Tapu kayıt bilgilerinin bilgisayara girişinde hatalar olabilmektedir. Tapu Sicil Müdürlüğü  taşınmazlla ilgili  düzeltmeye esas her türlü belgelerin incelenmesi neticesinde taşınmazın tapudaki tescilli sahibi ile istem sahibinin aynı kişi olduğuna kanaat getirirse tapu kütüğünde gerekli düzeltmeyi yapar. (TKGM.1458 Sy.Gengelge.TST:85,87 Md.)Aksi halde istemi M.K.1016 ve Tapu Sicil Tüzüğünün 23.maddesi gereğince reddeder. Çünkü Tapu Sicil Müdürü  kanaatinin aksine işlem yapmaya zorlanamaz.(TKGM.25.01.1994 Ta.24-336 sayılı Talimat)

  • Taşınmaz mülkiyetinin devrini içeren tescile esas yazıların (ihale satışı, ortaklığın giderilmesi) zimmet defteri ile getirilmesi gerekmektedir.(TKGM.1431 Sayılı Genelge)
  • Tescile esas Mahkeme kararında geçen birden fazla parsellerin aynı anda uygulanması bir zorunluluk değildir. Davacı veya vekili avukat karardaki parsellerin bir kısmının hemen, diğerlerinin ise sonraki bir tarihte infazını isteyebilir. Tapu Sicil Müdürlüğü  talebe bağlı olduğundan (TST.11) istemi karşılamak zorundadır.
  • Mahkeme kararında adına tescil yapılacak kişinin baba adı belirtilmemiş ise, öncelikle tavzih yolu ile baba adının karar eklettirilmesi gerekir. Mümkün olmaması halinde Tapu Sicil Müdürlüğü karardaki bilgilerden yararlanarak Nüfus Müdürlüğünden alınacak nüfus kayıtları ile baba adının tespiti halinde,tapu kütüğüne malikin baba adı da tescil edilmelidir.
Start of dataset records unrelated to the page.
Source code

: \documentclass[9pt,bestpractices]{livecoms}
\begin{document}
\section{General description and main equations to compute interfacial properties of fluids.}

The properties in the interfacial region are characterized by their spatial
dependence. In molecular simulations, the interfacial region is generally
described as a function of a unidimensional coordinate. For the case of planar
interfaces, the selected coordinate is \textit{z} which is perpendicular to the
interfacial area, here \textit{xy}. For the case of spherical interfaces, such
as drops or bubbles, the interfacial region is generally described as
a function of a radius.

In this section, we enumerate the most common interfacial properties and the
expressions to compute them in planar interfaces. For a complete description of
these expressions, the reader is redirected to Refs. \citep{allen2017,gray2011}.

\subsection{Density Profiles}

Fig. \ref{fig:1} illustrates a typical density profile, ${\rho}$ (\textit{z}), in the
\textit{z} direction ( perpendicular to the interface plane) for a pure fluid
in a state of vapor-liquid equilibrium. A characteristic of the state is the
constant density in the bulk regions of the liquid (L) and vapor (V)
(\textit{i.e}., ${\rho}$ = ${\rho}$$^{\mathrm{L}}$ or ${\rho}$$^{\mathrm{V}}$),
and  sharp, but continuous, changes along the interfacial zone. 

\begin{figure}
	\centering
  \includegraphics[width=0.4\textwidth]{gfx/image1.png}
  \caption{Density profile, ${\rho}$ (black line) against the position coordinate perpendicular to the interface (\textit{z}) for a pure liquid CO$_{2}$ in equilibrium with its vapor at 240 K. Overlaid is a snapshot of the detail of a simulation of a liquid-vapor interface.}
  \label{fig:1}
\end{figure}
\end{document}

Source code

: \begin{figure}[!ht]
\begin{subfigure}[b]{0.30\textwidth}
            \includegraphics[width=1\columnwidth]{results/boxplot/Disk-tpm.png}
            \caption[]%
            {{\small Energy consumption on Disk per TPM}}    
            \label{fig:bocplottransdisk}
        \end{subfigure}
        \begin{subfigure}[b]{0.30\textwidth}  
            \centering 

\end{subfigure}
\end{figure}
       Konu ile ilgili Yargıtay  16.Hukuk Dairesinin 1999/803 E-1161 sayılı kararı “…..Hakimi adlarına tescil kararı verilen kişilerin açık kimlikleri ile pay oranlarını gösterir biçimde infazı kabil ve doğru sicil oluşturmakla yükümlüdür.”  hükmündedir.
         Yukarıda ana hatlarını aktardığımız sorunların çözümünü kamu kurumları olan tapu daireleri ile kamusal hizmet veren avukatların örgütü olan Baroların işbirliği  sağlayacaktır inancındayım.